Baumann Fusun, Rose Stephen E, Nicholson Garth A, Hutchinson Nicole, Pannek Kerstin, Pettitt Anthony, Mccombe Pamela A, Henderson Robert D
Department of Neurology, Royal Brisbane and Women's Hospital, Queensland, Australia.
Amyotroph Lateral Scler. 2010 Oct;11(5):486-9. doi: 10.3109/17482961003774428.
ALS is a fatal disease with variable clinical course. There is no single reliable marker of disease progression. Sufficient records were available to study the case history of four family members with the uncommon G93V SOD1 mutation. Distal lower motor neuron (LMN) involvement occurred in all family members with onset from 30 to 51 years of age, with progression over more than six years. Between 2002 and 2009, we used electrophysiology as a biomarker to study disease progression in one patient, assessing the number of motor units in three nerves from different limbs. The loss of motor units showed an exponential decline with different half-lives in different nerves. Diffusion tractography was compared with a control to assess upper motor neuron (UMN) involvement and showed asymmetric evidence of abnormalities of the corticospinal tracts, providing evidence of central involvement despite the absence of UMN signs.

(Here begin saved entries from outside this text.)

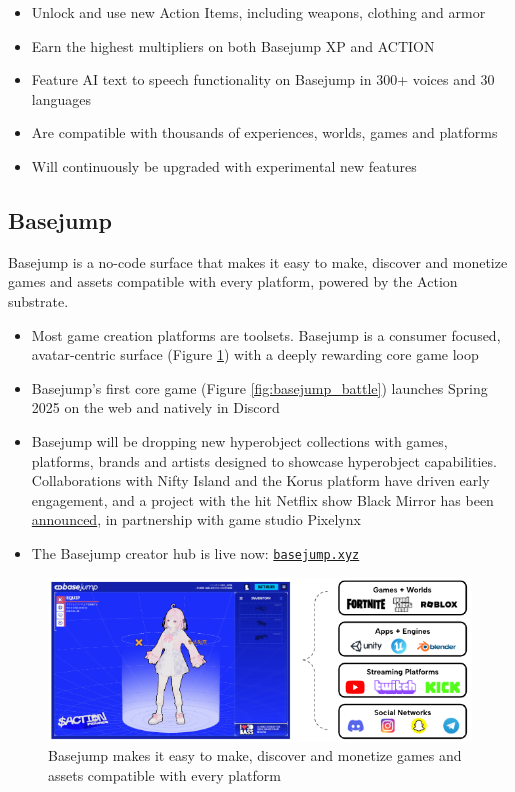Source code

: \begin{itemize}
\item Unlock and use new Action Items, including weapons, clothing and armor
\item Earn the highest multipliers on both Basejump XP and ACTION
\item Feature AI text to speech functionality on Basejump in 300+ voices and 30 languages
\item Are compatible with thousands of experiences, worlds, games and platforms
\item Will continuously be upgraded with experimental new features
\end{itemize}


\subsection{Basejump}  

Basejump is a no-code surface that makes it easy to make, discover and monetize games and assets compatible with every platform, powered by the Action substrate.

\begin{itemize}
\item Most game creation platforms are toolsets. Basejump is a consumer focused, avatar-centric surface (Figure \ref{fig:basejump_platform}) with a deeply rewarding core game loop
\item Basejump's first core game (Figure \ref{fig:basejump_battle}) launches Spring 2025 on the web and natively in Discord
\item Basejump will be dropping new hyperobject collections with games, platforms, brands and artists designed to showcase hyperobject capabilities. Collaborations with Nifty Island and the Korus platform have driven early engagement, and a project with the hit Netflix show Black Mirror has been \href{https://x.com/blackmirror_xp/status/1786108170311541244}{announced}, in partnership with game studio Pixelynx
\item The Basejump creator hub is live now: \href{https://basejump.xyz/}{\texttt{basejump.xyz}}
\end{itemize}

\begin{figure}[t]
\centering
\includegraphics[width=\columnwidth]{images/image10.png}
\caption{Basejump makes it easy to make, discover and monetize games and assets compatible with every platform}
\label{fig:basejump_platform}
\end{figure}

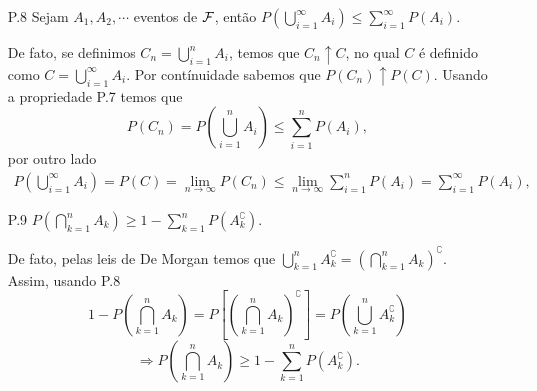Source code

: \begin{frame}
\begin{enumerate}
 \item[P.8]  Sejam $ A_1, A_2, \cdots $ eventos de ${\cal F}$, então $ P\left( \bigcup_{i=1}^{\infty}A_i\right)\leq \sum_{i=1}^{\infty} P(A_i).$ 
 
 De fato,  se definimos $ C_n=\displaystyle \bigcup_{i=1}^{n}A_i $, temos que $ C_n\uparrow C $, no qual $C$ é definido como $ C= \bigcup_{i=1}^{\infty}A_i $. Por contínuidade sabemos que $ P(C_n)\uparrow P(C) $. Usando a propriedade P.7 temos que $$ P(C_n)= P\left(\displaystyle \bigcup_{i=1}^{n}A_i\right)\leq  \sum_{i=1}^{n} P(A_i),$$ por outro lado 
$$
\begin{aligned}
P\left( \bigcup_{i=1}^{\infty}A_i\right)= P(C)=\lim_{n\rightarrow \infty}P(C_n)  \leq\lim_{n\rightarrow \infty}\sum_{i=1}^{n} P(A_i)= \sum_{i=1}^{\infty} P(A_i),
\end{aligned}$$ 


\item[P.9]  $ P\left(\displaystyle \bigcap_{k=1}^{n} A_k\right)\geq 1- \displaystyle\sum_{k=1}^{n} P\left(A_{k}^\complement\right) $. 

De fato, pelas leis de De Morgan temos que 
$ \displaystyle \bigcup_{k=1}^{n}A_k^\complement=\left(\displaystyle\bigcap_{k=1}^{n}A_k\right)^\complement $. Assim, usando P.8 
$$1-P\left(\displaystyle\bigcap_{k=1}^{n}A_k\right) = P\left[\left(\displaystyle\bigcap_{k=1}^{n}A_k\right)^\complement\right] = P\left(\bigcup_{k=1}^{n}A_k^\complement\right)$$
$$\Rightarrow P\left(\displaystyle \bigcap_{k=1}^{n} A_k\right)\geq 1- \displaystyle\sum_{k=1}^{n} P\left(A_{k}^\complement\right).$$ 	
\end{enumerate}
\end{frame}

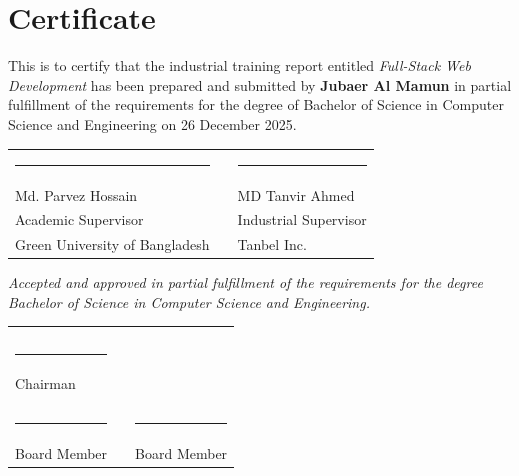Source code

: \chapter*{\centering Certificate}

This is to certify that the industrial training report entitled \textit{Full-Stack Web Development} has been prepared and submitted by \textbf{Jubaer Al Mamun} in partial fulfillment of the requirements for the degree of Bachelor of Science in Computer Science and Engineering on 26 December 2025.

\bigskip
\bigskip
\bigskip
\bigskip

\noindent
\begin{tabular}{p{7cm} p{2cm} p{7cm}}
  \rule{6cm}{1pt} & & \rule{5cm}{1pt} \\
  Md. Parvez Hossain  & & MD Tanvir Ahmed \\
  Academic Supervisor & & Industrial Supervisor \\
  Green University of Bangladesh & & Tanbel Inc. \\
\end{tabular}

\bigskip
\noindent
\begin{center}
    \vspace{0.5cm}
    \textit{Accepted and approved in partial fulfillment of the requirements for the degree\\
    Bachelor of Science in Computer Science and Engineering.}
    \vspace{0.5cm}
\end{center}

\noindent
\begin{tabular}{p{6cm} p{3cm} p{6cm}}
  &  &  \\
  &  &  \\
  \rule{6cm}{1pt} &  & \\
  Chairman \\ \\
  &  &  \\
  \rule{5cm}{1pt} &  & \rule{5cm}{1pt} \\
  Board Member & & Board Member \\
\end{tabular}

肌萎缩侧索硬化症(ALS)是一种临床病程多变的致命疾病。目前尚无单一可靠的疾病进展标志物。有足够的记录可用于研究四名携带罕见G93V超氧化物歧化酶1(SOD1)突变的家庭成员的病史。所有家庭成员均出现远端下运动神经元(LMN)受累,发病年龄在30至51岁之间,病程超过六年。2002年至2009年期间,我们将电生理作为生物标志物,对一名患者的疾病进展进行研究,评估来自不同肢体的三条神经中的运动单位数量。运动单位的丢失呈指数下降,不同神经的半衰期不同。将弥散张量成像与对照组进行比较,以评估上运动神经元(UMN)受累情况,结果显示皮质脊髓束存在不对称的异常证据,尽管没有UMN体征,但仍提供了中枢受累的证据。